The book is lush with a strong sense of place, stark, surreal and even dystopian at times; whether it’s the desolate lake area where Inni meets her end (“The world seemed to be heavy with rain, a world of rain in which the green appeared in sharper focus, a world immersed in water”), or the murky underbelly of a metropolis like Stockholm.

It is an archaic landscape swept by cold, harsh winds; it looks modern but it is ancient. A cluster of islands surrounded by motionless seawater beneath a naked sky. A patchwork of faded facades in yellow and pink with modern buildings made of black steel and glass. Bank headquarters, shopping malls and multi-storey car parks have a futuristic look, but age-old thoughts fill people’s minds, ponderous, inalterable; there are victims, there are perpetrators, there are witnesses, and they all peer down at the ground. The well-heeled live in the centre, as they always have. And the lifeblood of this city circulates around Herkulesgatan and from there to the banks, the money moves in and out of the state, and the architecture framing all of this is raw and cold.
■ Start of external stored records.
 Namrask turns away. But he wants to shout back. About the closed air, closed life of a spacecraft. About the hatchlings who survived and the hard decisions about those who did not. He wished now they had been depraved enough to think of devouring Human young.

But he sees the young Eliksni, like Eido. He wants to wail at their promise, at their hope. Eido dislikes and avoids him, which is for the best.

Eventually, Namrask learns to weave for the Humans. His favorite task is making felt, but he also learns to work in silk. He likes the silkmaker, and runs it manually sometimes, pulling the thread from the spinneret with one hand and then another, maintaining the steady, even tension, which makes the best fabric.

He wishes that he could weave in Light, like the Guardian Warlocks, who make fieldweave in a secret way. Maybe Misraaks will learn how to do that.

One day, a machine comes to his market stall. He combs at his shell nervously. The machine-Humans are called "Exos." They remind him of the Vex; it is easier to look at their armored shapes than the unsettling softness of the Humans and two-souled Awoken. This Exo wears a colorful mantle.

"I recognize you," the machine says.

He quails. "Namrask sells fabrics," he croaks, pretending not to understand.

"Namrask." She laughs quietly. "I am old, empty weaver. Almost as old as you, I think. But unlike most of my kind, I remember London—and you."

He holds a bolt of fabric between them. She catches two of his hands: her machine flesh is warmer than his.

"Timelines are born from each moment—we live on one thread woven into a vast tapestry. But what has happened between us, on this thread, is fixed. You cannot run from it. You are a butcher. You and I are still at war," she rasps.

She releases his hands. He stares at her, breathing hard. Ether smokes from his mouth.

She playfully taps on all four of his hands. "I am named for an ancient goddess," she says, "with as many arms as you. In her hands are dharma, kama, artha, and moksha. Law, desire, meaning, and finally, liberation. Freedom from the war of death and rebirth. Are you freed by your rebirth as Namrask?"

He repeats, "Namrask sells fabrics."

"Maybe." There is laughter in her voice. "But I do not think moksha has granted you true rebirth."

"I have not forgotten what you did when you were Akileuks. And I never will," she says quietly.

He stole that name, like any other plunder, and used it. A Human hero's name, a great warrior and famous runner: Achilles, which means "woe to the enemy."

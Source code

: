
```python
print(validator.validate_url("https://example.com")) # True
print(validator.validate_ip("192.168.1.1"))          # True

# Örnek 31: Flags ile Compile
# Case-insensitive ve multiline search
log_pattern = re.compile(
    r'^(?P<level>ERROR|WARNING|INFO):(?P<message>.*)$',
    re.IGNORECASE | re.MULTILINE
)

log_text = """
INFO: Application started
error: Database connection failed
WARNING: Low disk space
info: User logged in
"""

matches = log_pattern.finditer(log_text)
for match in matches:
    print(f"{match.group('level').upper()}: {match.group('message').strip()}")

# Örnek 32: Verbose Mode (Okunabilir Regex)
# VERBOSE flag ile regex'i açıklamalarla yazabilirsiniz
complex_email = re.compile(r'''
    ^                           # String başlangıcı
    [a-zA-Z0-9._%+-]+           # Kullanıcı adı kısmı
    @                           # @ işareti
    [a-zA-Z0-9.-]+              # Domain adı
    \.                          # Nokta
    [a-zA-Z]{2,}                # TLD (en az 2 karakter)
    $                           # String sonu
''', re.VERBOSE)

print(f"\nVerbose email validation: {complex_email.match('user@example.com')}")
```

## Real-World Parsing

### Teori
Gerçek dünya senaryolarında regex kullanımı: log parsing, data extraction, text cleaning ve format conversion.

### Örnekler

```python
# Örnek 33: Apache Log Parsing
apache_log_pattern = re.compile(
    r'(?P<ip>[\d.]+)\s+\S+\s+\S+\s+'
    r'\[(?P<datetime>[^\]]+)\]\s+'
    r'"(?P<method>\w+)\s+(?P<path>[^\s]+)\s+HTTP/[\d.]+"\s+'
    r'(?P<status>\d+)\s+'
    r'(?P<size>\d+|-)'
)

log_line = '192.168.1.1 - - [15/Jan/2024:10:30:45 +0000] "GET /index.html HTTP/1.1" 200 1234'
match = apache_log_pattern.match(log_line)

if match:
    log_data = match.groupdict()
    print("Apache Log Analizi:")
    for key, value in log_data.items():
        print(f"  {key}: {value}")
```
Some are doomed to failure, others destined to advance, a certain few will rise above the rest; and you can see the early signs, children defined from the start.

As a victim of parental neglect, trauma, debilitating drug abuse, and eventually murder, Inni’s fate mirrors that of people who live on the margins and sink without a trace; lives that hardly cause a ripple on the surface of the broader world. But Inni does not face that ignominy, through the sheer poetry of Stridsberg’s writing, her life becomes alive and vivid…she transforms into an unforgettable narrator whose heartbreaking, poignant tale will leave a deep impression on our minds.